> **What to produce**
Below are records to transcribe exactly, without their pictures.

> **Data supplied**
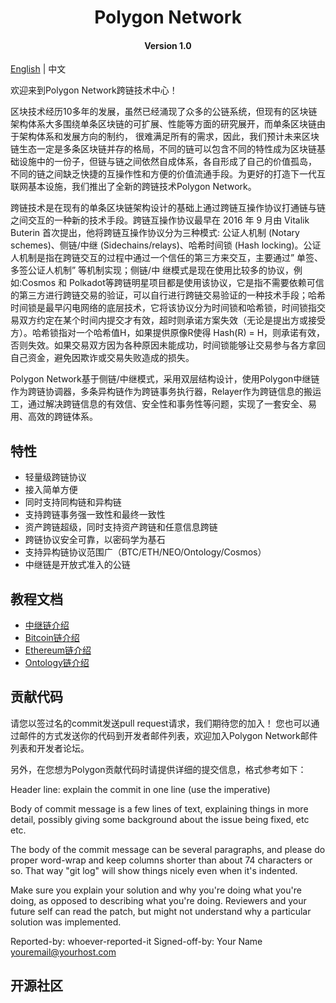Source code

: <h1 align="center">Polygon Network</h1>
<h4 align="center">Version 1.0 </h4>

[English](README.md) | 中文

欢迎来到Polygon Network跨链技术中心！ 

区块技术经历10多年的发展，虽然已经涌现了众多的公链系统，但现有的区块链架构体系大多围绕单条区块链的可扩展、性能等方面的研究展开，而单条区块链由于架构体系和发展方向的制约，
很难满足所有的需求，因此，我们预计未来区块链生态一定是多条区块链并存的格局，不同的链可以包含不同的特性成为区块链基础设施中的一份子，但链与链之间依然自成体系，各自形成了自己的价值孤岛，
不同的链之间缺乏快捷的互操作性和方便的价值流通手段。为更好的打造下一代互联网基本设施，我们推出了全新的跨链技术Polygon Network。

跨链技术是在现有的单条区块链架构设计的基础上通过跨链互操作协议打通链与链之间交互的一种新的技术手段。跨链互操作协议最早在 2016 年 9 月由 Vitalik Buterin 首次提出，他将跨链互操作协议分为三种模式: 公证人机制 (Notary schemes)、侧链/中继 (Sidechains/relays)、哈希时间锁 (Hash locking)。公证人机制是指在跨链交互的过程中通过一个信任的第三方来交互，主要通过” 单签、多签公证人机制” 等机制实现；侧链/中 继模式是现在使用比较多的协议，例如:Cosmos 和 Polkadot等跨链明星项目都是使用该协议，它是指不需要依赖可信的第三方进行跨链交易的验证，可以自行进行跨链交易验证的一种技术手段；哈希时间锁是最早闪电网络的底层技术，它将该协议分为时间锁和哈希锁，时间锁指交易双方约定在某个时间内提交才有效，超时则承诺方案失效（无论是提出方或接受方）。哈希锁指对一个哈希值H，如果提供原像R使得 Hash(R) = H，则承诺有效，否则失效。如果交易双方因为各种原因未能成功，时间锁能够让交易参与各方拿回自己资金，避免因欺诈或交易失败造成的损失。

Polygon Network基于侧链/中继模式，采用双层结构设计，使用Polygon中继链作为跨链协调器，多条异构链作为跨链事务执行器，Relayer作为跨链信息的搬运工，通过解决跨链信息的有效信、安全性和事务性等问题，实现了一套安全、易用、高效的跨链体系。

## 特性
* 轻量级跨链协议
* 接入简单方便
* 同时支持同构链和异构链
* 支持跨链事务强一致性和最终一致性
* 资产跨链超级，同时支持资产跨链和任意信息跨链
* 跨链协议安全可靠，以密码学为基石
* 支持异构链协议范围广（BTC/ETH/NEO/Ontology/Cosmos）
* 中继链是开放式准入的公链

## 教程文档
* [中继链介绍](orchain/How_to_join_cross_chain_cn.md)
* [Bitcoin链介绍](btc/README_CN.md)
* [Ethereum链介绍](eth/README_CN.md)
* [Ontology链介绍](ont/README_CN.md)

## 贡献代码

请您以签过名的commit发送pull request请求，我们期待您的加入！
您也可以通过邮件的方式发送你的代码到开发者邮件列表，欢迎加入Polygon Network邮件列表和开发者论坛。

另外，在您想为Polygon贡献代码时请提供详细的提交信息，格式参考如下：

  Header line: explain the commit in one line (use the imperative)

  Body of commit message is a few lines of text, explaining things
  in more detail, possibly giving some background about the issue
  being fixed, etc etc.

  The body of the commit message can be several paragraphs, and
  please do proper word-wrap and keep columns shorter than about
  74 characters or so. That way "git log" will show things
  nicely even when it's indented.

  Make sure you explain your solution and why you're doing what you're
  doing, as opposed to describing what you're doing. Reviewers and your
  future self can read the patch, but might not understand why a
  particular solution was implemented.

  Reported-by: whoever-reported-it
  Signed-off-by: Your Name <youremail@yourhost.com>

## 开源社区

> **Solved problem**
Source code

: <h1 align="center">Polygon Network</h1>
<h4 align="center">Version 1.0 </h4>

[English](README.md) | 中文

欢迎来到Polygon Network跨链技术中心！ 

区块技术经历10多年的发展，虽然已经涌现了众多的公链系统，但现有的区块链架构体系大多围绕单条区块链的可扩展、性能等方面的研究展开，而单条区块链由于架构体系和发展方向的制约，
很难满足所有的需求，因此，我们预计未来区块链生态一定是多条区块链并存的格局，不同的链可以包含不同的特性成为区块链基础设施中的一份子，但链与链之间依然自成体系，各自形成了自己的价值孤岛，
不同的链之间缺乏快捷的互操作性和方便的价值流通手段。为更好的打造下一代互联网基本设施，我们推出了全新的跨链技术Polygon Network。

跨链技术是在现有的单条区块链架构设计的基础上通过跨链互操作协议打通链与链之间交互的一种新的技术手段。跨链互操作协议最早在 2016 年 9 月由 Vitalik Buterin 首次提出，他将跨链互操作协议分为三种模式: 公证人机制 (Notary schemes)、侧链/中继 (Sidechains/relays)、哈希时间锁 (Hash locking)。公证人机制是指在跨链交互的过程中通过一个信任的第三方来交互，主要通过” 单签、多签公证人机制” 等机制实现；侧链/中 继模式是现在使用比较多的协议，例如:Cosmos 和 Polkadot等跨链明星项目都是使用该协议，它是指不需要依赖可信的第三方进行跨链交易的验证，可以自行进行跨链交易验证的一种技术手段；哈希时间锁是最早闪电网络的底层技术，它将该协议分为时间锁和哈希锁，时间锁指交易双方约定在某个时间内提交才有效，超时则承诺方案失效（无论是提出方或接受方）。哈希锁指对一个哈希值H，如果提供原像R使得 Hash(R) = H，则承诺有效，否则失效。如果交易双方因为各种原因未能成功，时间锁能够让交易参与各方拿回自己资金，避免因欺诈或交易失败造成的损失。

Polygon Network基于侧链/中继模式，采用双层结构设计，使用Polygon中继链作为跨链协调器，多条异构链作为跨链事务执行器，Relayer作为跨链信息的搬运工，通过解决跨链信息的有效信、安全性和事务性等问题，实现了一套安全、易用、高效的跨链体系。

## 特性
* 轻量级跨链协议
* 接入简单方便
* 同时支持同构链和异构链
* 支持跨链事务强一致性和最终一致性
* 资产跨链超级，同时支持资产跨链和任意信息跨链
* 跨链协议安全可靠，以密码学为基石
* 支持异构链协议范围广（BTC/ETH/NEO/Ontology/Cosmos）
* 中继链是开放式准入的公链

## 教程文档
* [中继链介绍](orchain/How_to_join_cross_chain_cn.md)
* [Bitcoin链介绍](btc/README_CN.md)
* [Ethereum链介绍](eth/README_CN.md)
* [Ontology链介绍](ont/README_CN.md)

## 贡献代码

请您以签过名的commit发送pull request请求，我们期待您的加入！
您也可以通过邮件的方式发送你的代码到开发者邮件列表，欢迎加入Polygon Network邮件列表和开发者论坛。

另外，在您想为Polygon贡献代码时请提供详细的提交信息，格式参考如下：

  Header line: explain the commit in one line (use the imperative)

  Body of commit message is a few lines of text, explaining things
  in more detail, possibly giving some background about the issue
  being fixed, etc etc.

  The body of the commit message can be several paragraphs, and
  please do proper word-wrap and keep columns shorter than about
  74 characters or so. That way "git log" will show things
  nicely even when it's indented.

  Make sure you explain your solution and why you're doing what you're
  doing, as opposed to describing what you're doing. Reviewers and your
  future self can read the patch, but might not understand why a
  particular solution was implemented.

  Reported-by: whoever-reported-it
  Signed-off-by: Your Name <youremail@yourhost.com>

## 开源社区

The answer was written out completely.